B and I went to Florida for for a few days to attend a memorial service for B’s recently deceased Grandma.  We were fortunate to have some volunteers to house and farm sit for us.  Our poor sitters are probably traumatized for life.

We should have known that tragedy loomed when just before we left, Brittan discovered another litter of dead baby bunnies and I stumbled on a pile of chicken feathers.  While the two incidents were unrelated, they  were certainly ominous.

We returned yesterday to find the broiler field, turned again into a killing field.  There were feathers and chicken parts everywhere and the remaining chickens were in uncontrolled shock.  We wanted to round them up and move them, but they would have none of it. The birds usually come running to us and follow the feed bucket wherever it leads.  Not this time.   B and I spent 3 hours catching chickens.  Finally, at about 9:30 last night, we got the last one.  Today, we will figure a way to get them into another, safer, pasture.

During the chase, I managed to trip over a stump and tumble headlong into a nice patch of blackberry brambles and chicken poo.  I sprained my left ankle, right knee and pinky finger in the process.  I got a nice scrape on my left elbow to compliment the bruising.  I’m pretty hobbled this morning. Getting old, sucks.  More on that another day.

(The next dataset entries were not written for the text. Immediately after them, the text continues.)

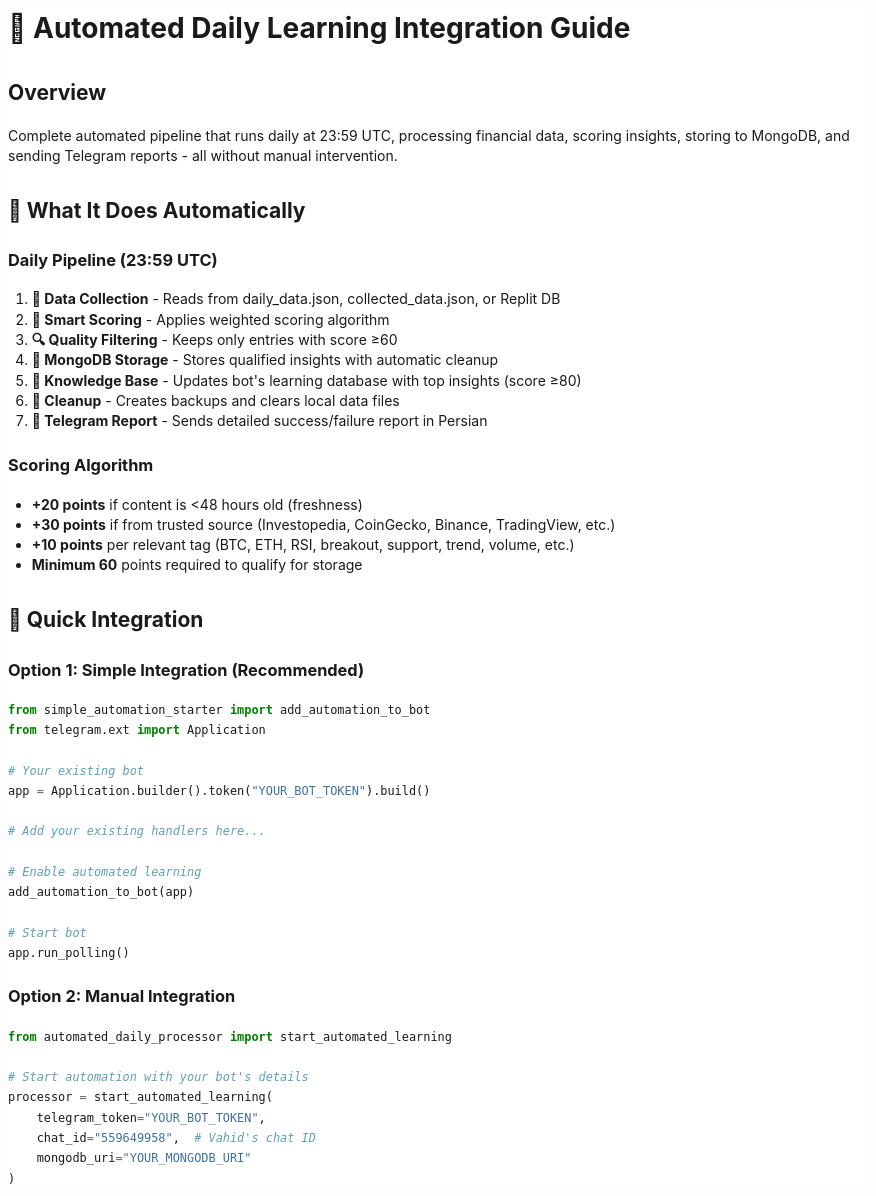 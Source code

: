 # 🤖 Automated Daily Learning Integration Guide

## Overview
Complete automated pipeline that runs daily at 23:59 UTC, processing financial data, scoring insights, storing to MongoDB, and sending Telegram reports - all without manual intervention.

## 🎯 What It Does Automatically

### Daily Pipeline (23:59 UTC)
1. **📖 Data Collection** - Reads from daily_data.json, collected_data.json, or Replit DB
2. **🧮 Smart Scoring** - Applies weighted scoring algorithm
3. **🔍 Quality Filtering** - Keeps only entries with score ≥60
4. **💾 MongoDB Storage** - Stores qualified insights with automatic cleanup
5. **🧠 Knowledge Base** - Updates bot's learning database with top insights (score ≥80)
6. **🧹 Cleanup** - Creates backups and clears local data files
7. **📱 Telegram Report** - Sends detailed success/failure report in Persian

### Scoring Algorithm
- **+20 points** if content is <48 hours old (freshness)
- **+30 points** if from trusted source (Investopedia, CoinGecko, Binance, TradingView, etc.)
- **+10 points** per relevant tag (BTC, ETH, RSI, breakout, support, trend, volume, etc.)
- **Minimum 60** points required to qualify for storage

## 🚀 Quick Integration

### Option 1: Simple Integration (Recommended)
```python
from simple_automation_starter import add_automation_to_bot
from telegram.ext import Application

# Your existing bot
app = Application.builder().token("YOUR_BOT_TOKEN").build()

# Add your existing handlers here...

# Enable automated learning
add_automation_to_bot(app)

# Start bot
app.run_polling()
```

### Option 2: Manual Integration
```python
from automated_daily_processor import start_automated_learning

# Start automation with your bot's details
processor = start_automated_learning(
    telegram_token="YOUR_BOT_TOKEN",
    chat_id="559649958",  # Vahid's chat ID
    mongodb_uri="YOUR_MONGODB_URI"
)
```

One spooky incident stands out and has etched itself forever as a symbol of our Predator Spring.  At about 9 p.m. we were down to 4 renegade broilers still on the run.  Three were barred rocks, one was a Rhode Island Red.  They wanted to settle down in the falling darkness, but also didn’t want to be caught and have to join their comrades in the confines of the chicken tractor.  Three of them yielded to their sleepiness.  One ventured up the hill to the little stand of woods and brambles that separates our place from our neighbors.

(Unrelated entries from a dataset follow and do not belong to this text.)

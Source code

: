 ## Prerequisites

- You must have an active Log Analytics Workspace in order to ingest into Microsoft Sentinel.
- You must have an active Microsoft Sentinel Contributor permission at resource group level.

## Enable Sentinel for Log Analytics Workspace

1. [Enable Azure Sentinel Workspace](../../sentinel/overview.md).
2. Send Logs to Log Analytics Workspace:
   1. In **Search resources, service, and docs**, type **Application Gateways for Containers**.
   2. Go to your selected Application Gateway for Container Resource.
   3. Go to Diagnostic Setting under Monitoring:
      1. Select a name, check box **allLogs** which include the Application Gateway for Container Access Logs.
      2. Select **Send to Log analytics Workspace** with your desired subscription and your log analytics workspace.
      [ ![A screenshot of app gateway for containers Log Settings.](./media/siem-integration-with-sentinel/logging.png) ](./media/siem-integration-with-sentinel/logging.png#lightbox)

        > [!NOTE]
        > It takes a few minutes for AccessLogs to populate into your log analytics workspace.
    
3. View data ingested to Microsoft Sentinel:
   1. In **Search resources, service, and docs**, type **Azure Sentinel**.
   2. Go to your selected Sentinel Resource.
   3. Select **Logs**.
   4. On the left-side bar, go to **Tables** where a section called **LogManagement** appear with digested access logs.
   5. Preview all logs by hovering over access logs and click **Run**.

As the little Rock disappeared into the underbrush, I begged him not to go.  I couldn’t chase him in there with darkness falling.  I’d never find him.  I assured him that only bad could come of his decision.

In less than three minutes, he screamed.  There was a moment of thrashing, then total silence.  Another dinner for our hidden menace.  The protagonist was probably an owl, though possibly a snake.  Whatever it was, it hunted in total silence.  The only sound at all came from the little, prodigal rooster.

As mentioned before, in March we began with 150 day old chicks.  Today we have 50.  We also lost 18 broilers along the way.  A handful of rabbits, too, found their way into the belly of the beast.  This spring has been like a bad horror movie.

B and I are radically changing some of our methods and we are putting a great deal of hope in the Livestock Guardian Dogs that will arrive in a couple weeks.  In the meantime, “Our Edible Suburb”, has taken on a whole new meaning.